For one thing, it's small enough that candidates can meet people face to face in living rooms and coffee shops. Those people ask questions about what's on their minds, not necessarily what the news media think is important or what the campaigns have polled and researched. For example, one person asked Mitt Romney why his sons weren't serving in the military and he flubbed the answer.
"We have our feet on the ground," said Melvin Kiner, a retiree from Altoona. "We have people who work for a living, treat their neighbors right, have a good strong work ethic. What's wrong with that?
"The people on the coasts are a bit enamored of themselves. But when they want something to eat, they come to us."
"Driveway philosophers," in the words of Garrison Keillor, people who lean on the hoods of their cars and debate the problems of the world with one another.

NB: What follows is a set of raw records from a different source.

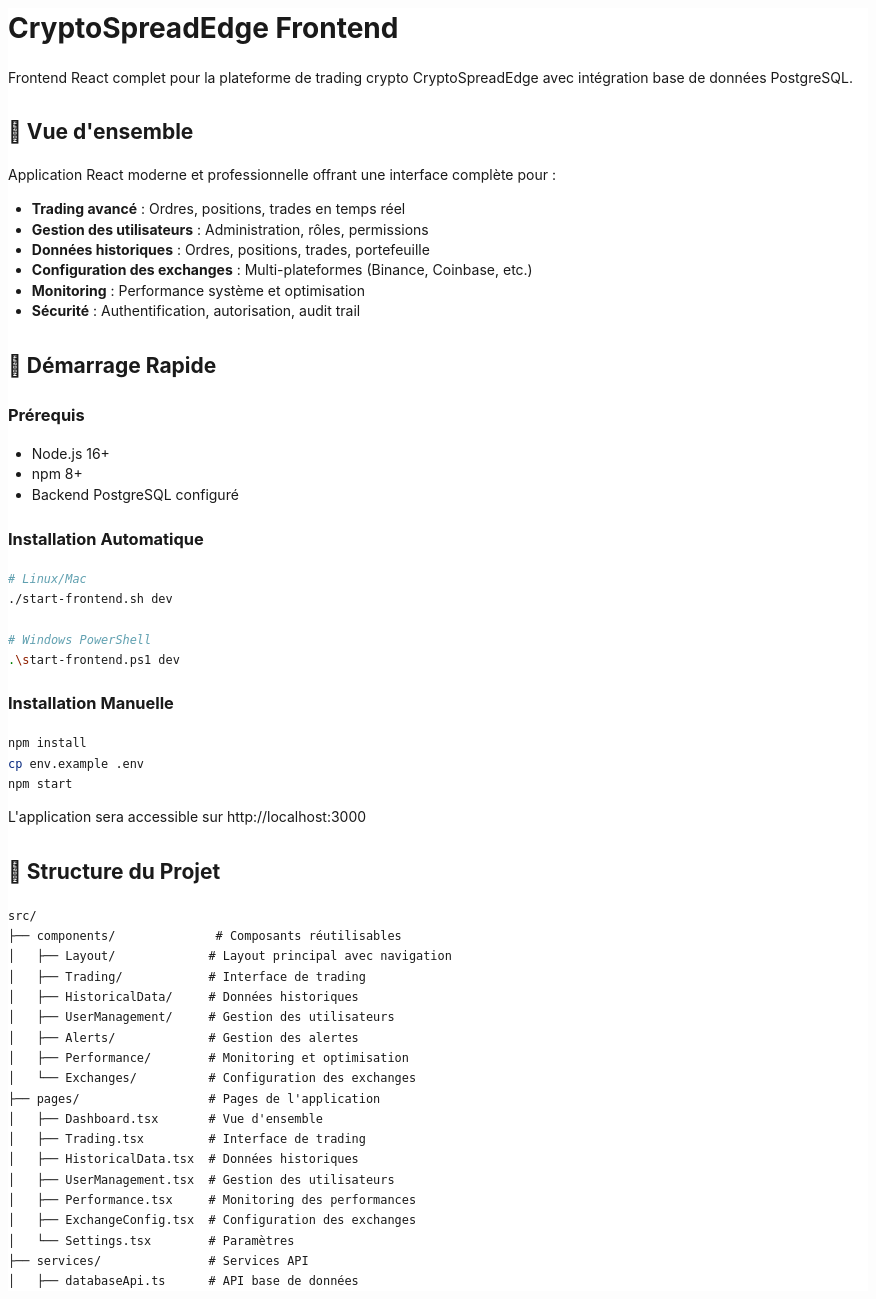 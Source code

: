 # CryptoSpreadEdge Frontend

Frontend React complet pour la plateforme de trading crypto CryptoSpreadEdge avec intégration base de données PostgreSQL.

## 🎯 Vue d'ensemble

Application React moderne et professionnelle offrant une interface complète pour :
- **Trading avancé** : Ordres, positions, trades en temps réel
- **Gestion des utilisateurs** : Administration, rôles, permissions
- **Données historiques** : Ordres, positions, trades, portefeuille
- **Configuration des exchanges** : Multi-plateformes (Binance, Coinbase, etc.)
- **Monitoring** : Performance système et optimisation
- **Sécurité** : Authentification, autorisation, audit trail

## 🚀 Démarrage Rapide

### Prérequis
- Node.js 16+ 
- npm 8+
- Backend PostgreSQL configuré

### Installation Automatique
```bash
# Linux/Mac
./start-frontend.sh dev

# Windows PowerShell
.\start-frontend.ps1 dev
```

### Installation Manuelle
```bash
npm install
cp env.example .env
npm start
```

L'application sera accessible sur http://localhost:3000

## 📁 Structure du Projet

```
src/
├── components/              # Composants réutilisables
│   ├── Layout/             # Layout principal avec navigation
│   ├── Trading/            # Interface de trading
│   ├── HistoricalData/     # Données historiques
│   ├── UserManagement/     # Gestion des utilisateurs
│   ├── Alerts/             # Gestion des alertes
│   ├── Performance/        # Monitoring et optimisation
│   └── Exchanges/          # Configuration des exchanges
├── pages/                  # Pages de l'application
│   ├── Dashboard.tsx       # Vue d'ensemble
│   ├── Trading.tsx         # Interface de trading
│   ├── HistoricalData.tsx  # Données historiques
│   ├── UserManagement.tsx  # Gestion des utilisateurs
│   ├── Performance.tsx     # Monitoring des performances
│   ├── ExchangeConfig.tsx  # Configuration des exchanges
│   └── Settings.tsx        # Paramètres
├── services/               # Services API
│   ├── databaseApi.ts      # API base de données
```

Even if they're small-town folk, they don't ask Hillary Clinton or Barack Obama about pork bellies.
"The issues of concern to Democrats in Iowa are pretty much the issues of concern to Democrats nationally," said Dennis Goldford, a political scientist at Drake University in Des Moines. "The same is true for Republicans."
The state isn't representative of the country, but no state is a perfect cultural, demographic and economic sample.
Michigan? Is the country as dependent on the auto industry as Detroit is?
Florida? Is there any other place where Fidel Castro matters much?
Nevada? Is the Las Vegas Strip the same as Main Street?
Flawed as the nominating system is, it's pretty good.
Perhaps the bigger problem is in how the rest of the country - and the world - reacts to Iowa.
Start with the media.
First, they descend on Iowa like locusts. Often there are so many TV cameras around a top-tier candidate they become like a wall dividing politician from voter.
"In their attempt to cover a story, the various news media create an overwhelming presence and obstacle," concludes a new exhibit on the caucuses at the Iowa State Museum.
Second, the media pronounce instant winners and losers - even though Iowa's caucuses are just the first step in picking delegates who'll vote for a nominee the following summer - and Iowa's delegates represent less than 3 percent of those needed to win either nomination.
Unable to say that a candidate won enough delegates to lock up the nomination, reporters and pundits play an "expectations" game. They predict how many votes a candidate is expected to get, then declare winners or losers based on whether they meet, exceed or fall short of media expectations.
Thus Walter Mondale won Iowa in 1984 by 48-16 percent over Gary Hart, but was widely declared the loser.
"Reporters love to moan about Iowa's role," Goldford said. "But it's you guys who made Iowa. There's a co-dependency between the candidates and the media."
Finally, Iowa's only as important as voters in other states allow it to be.
In 2004 Democrat John Kerry came from behind, won Iowa, then swept the nomination everywhere.
Yet voters elsewhere often have rejected Iowa's choices. In fact, winners of contested caucuses in Iowa have gone on to win the presidency only twice since the caucuses started in 1972: Jimmy Carter in 1976 and George W. Bush in 2000.